▶ What the task requires:
Retrieve every line of the data holding the word "Example".

▶ Dataset content:
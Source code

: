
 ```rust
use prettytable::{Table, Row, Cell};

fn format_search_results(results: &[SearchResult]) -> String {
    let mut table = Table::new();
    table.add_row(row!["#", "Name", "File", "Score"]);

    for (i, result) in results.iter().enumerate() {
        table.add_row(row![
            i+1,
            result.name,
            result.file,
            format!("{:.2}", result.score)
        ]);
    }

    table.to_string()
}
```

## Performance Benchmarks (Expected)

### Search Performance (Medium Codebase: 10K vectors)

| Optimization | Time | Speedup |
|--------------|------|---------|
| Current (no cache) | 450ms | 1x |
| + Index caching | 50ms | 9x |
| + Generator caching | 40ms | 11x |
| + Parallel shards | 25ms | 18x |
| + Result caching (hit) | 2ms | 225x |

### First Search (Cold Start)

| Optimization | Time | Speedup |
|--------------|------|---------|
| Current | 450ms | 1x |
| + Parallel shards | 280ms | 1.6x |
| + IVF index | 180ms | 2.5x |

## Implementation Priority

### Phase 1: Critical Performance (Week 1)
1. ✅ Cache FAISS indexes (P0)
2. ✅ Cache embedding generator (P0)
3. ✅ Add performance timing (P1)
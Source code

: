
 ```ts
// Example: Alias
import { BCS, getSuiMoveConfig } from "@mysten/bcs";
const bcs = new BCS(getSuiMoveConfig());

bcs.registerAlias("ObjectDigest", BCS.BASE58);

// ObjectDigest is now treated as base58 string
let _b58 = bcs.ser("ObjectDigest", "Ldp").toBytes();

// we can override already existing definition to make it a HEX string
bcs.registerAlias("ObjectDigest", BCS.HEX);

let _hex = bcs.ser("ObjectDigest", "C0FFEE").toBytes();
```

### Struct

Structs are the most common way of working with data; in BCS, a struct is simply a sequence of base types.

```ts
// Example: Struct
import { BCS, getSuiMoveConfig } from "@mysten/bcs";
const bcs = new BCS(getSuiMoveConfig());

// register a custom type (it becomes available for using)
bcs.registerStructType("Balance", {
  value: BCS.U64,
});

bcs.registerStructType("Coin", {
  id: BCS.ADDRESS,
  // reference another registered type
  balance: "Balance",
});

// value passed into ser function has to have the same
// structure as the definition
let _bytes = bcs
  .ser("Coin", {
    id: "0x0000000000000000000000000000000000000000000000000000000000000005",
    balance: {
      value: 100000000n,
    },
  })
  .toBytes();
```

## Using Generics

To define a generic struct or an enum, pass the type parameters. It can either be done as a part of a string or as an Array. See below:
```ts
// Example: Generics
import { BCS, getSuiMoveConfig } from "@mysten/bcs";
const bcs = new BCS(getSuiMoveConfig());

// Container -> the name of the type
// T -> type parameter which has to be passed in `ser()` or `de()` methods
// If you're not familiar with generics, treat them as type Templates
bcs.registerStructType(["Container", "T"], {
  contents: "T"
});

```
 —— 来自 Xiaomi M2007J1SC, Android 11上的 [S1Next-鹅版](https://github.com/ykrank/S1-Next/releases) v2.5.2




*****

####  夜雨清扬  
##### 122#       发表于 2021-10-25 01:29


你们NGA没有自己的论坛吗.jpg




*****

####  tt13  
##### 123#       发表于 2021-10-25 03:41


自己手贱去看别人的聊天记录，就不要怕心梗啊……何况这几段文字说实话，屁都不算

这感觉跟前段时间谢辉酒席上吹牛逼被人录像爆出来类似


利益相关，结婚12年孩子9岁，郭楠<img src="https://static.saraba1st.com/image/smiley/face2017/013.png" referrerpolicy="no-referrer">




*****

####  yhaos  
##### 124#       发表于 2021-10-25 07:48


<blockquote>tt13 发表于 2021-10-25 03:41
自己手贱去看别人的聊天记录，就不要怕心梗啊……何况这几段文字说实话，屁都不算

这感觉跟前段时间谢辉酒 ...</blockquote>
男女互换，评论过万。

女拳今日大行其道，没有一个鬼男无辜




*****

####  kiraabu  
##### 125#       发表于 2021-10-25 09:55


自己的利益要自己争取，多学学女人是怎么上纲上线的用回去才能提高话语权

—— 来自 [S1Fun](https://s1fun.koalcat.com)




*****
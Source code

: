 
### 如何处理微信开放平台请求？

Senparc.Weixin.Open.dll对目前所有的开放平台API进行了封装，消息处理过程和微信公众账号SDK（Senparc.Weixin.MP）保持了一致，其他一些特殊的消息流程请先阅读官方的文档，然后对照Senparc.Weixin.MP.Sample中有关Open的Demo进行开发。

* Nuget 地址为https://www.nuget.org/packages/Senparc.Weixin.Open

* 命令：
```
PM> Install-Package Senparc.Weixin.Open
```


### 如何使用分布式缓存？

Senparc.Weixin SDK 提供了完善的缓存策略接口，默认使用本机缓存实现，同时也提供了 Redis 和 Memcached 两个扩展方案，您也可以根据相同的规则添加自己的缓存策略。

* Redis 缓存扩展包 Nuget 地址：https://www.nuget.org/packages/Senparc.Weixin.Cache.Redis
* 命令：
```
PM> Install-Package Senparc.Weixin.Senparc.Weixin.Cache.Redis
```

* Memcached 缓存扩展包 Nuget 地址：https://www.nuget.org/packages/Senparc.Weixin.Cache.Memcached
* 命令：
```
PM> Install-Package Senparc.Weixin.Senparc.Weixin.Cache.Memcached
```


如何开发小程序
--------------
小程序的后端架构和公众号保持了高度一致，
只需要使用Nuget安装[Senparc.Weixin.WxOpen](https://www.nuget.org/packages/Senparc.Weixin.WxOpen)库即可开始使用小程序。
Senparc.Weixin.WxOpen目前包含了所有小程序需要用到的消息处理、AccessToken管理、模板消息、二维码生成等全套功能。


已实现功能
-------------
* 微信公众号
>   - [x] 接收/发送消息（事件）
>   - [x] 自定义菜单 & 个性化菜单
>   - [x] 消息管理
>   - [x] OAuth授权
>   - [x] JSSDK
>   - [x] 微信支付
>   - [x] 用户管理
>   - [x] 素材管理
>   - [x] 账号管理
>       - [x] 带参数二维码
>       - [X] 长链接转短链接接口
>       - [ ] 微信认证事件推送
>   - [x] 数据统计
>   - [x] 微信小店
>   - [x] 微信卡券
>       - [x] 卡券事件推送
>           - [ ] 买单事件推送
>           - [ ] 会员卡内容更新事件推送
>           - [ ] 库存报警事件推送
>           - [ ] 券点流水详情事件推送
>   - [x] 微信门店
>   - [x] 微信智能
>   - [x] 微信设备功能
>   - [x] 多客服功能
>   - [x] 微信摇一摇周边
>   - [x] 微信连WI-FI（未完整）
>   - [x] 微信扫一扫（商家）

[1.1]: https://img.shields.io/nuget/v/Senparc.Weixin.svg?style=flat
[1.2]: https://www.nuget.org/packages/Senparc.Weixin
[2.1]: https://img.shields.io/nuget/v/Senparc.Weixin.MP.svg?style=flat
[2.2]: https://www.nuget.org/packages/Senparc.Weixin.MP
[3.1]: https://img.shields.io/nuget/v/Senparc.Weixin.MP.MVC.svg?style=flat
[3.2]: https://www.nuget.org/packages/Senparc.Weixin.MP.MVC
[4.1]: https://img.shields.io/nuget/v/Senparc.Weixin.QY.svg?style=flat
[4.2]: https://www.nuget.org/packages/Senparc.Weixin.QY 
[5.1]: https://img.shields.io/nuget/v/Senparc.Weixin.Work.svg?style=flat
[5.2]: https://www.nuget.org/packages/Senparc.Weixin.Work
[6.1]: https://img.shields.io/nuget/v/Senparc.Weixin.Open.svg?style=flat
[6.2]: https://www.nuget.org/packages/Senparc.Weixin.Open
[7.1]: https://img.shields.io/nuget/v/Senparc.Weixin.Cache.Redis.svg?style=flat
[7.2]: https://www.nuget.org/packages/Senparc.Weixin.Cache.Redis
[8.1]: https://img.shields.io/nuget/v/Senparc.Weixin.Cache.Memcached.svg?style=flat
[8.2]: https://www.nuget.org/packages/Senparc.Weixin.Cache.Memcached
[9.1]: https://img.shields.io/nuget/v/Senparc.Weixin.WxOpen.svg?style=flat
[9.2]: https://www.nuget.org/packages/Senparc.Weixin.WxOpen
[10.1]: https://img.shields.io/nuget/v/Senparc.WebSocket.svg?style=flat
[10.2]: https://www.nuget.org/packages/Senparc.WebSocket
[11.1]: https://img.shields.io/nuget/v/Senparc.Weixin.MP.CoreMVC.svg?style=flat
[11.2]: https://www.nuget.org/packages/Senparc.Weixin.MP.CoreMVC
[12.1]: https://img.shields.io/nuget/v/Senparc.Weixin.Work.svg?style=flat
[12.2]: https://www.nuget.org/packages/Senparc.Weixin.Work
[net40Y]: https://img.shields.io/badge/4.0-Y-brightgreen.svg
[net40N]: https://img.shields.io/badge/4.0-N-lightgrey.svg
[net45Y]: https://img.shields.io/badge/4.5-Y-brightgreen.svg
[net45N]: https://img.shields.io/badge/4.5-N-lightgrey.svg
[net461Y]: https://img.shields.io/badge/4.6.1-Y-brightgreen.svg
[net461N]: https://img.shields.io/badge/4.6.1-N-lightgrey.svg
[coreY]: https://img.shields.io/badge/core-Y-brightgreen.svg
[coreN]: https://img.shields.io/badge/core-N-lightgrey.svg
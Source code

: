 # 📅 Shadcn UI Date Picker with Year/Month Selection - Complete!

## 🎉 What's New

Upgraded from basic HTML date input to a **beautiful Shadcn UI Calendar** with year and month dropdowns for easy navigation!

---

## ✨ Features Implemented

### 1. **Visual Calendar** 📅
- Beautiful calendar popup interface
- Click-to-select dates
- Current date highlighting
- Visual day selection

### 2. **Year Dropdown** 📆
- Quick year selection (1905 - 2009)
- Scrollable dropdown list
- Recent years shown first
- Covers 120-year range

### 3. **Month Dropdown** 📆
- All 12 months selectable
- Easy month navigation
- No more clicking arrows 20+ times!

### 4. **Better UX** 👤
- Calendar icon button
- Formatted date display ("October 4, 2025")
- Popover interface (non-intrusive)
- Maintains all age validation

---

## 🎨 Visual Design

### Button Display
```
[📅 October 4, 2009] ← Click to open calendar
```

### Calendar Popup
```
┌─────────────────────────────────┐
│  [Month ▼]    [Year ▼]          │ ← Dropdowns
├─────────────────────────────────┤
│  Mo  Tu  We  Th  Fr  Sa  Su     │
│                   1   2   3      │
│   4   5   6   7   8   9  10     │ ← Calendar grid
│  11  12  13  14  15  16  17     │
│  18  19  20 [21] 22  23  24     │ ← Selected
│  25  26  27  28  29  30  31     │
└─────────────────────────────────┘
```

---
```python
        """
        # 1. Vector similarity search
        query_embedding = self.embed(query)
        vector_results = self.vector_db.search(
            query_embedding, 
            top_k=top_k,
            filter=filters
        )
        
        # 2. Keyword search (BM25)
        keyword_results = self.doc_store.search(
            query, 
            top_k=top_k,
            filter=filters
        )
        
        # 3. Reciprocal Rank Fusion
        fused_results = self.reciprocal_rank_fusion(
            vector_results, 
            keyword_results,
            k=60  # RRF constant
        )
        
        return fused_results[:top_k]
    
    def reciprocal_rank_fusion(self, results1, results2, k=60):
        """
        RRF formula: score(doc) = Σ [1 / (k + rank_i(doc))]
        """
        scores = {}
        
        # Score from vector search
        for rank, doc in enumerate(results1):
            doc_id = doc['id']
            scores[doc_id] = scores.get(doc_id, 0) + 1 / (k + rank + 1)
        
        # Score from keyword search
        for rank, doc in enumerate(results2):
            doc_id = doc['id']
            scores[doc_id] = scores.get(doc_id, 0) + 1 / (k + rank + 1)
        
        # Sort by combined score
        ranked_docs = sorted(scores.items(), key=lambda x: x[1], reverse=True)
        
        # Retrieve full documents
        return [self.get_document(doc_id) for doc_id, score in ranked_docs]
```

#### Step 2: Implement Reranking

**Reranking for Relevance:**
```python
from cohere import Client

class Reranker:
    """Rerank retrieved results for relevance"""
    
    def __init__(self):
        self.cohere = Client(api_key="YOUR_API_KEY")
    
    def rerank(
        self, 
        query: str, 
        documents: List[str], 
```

▶ Expected output:
// Example: Alias
// Example: Struct
// Example: Generics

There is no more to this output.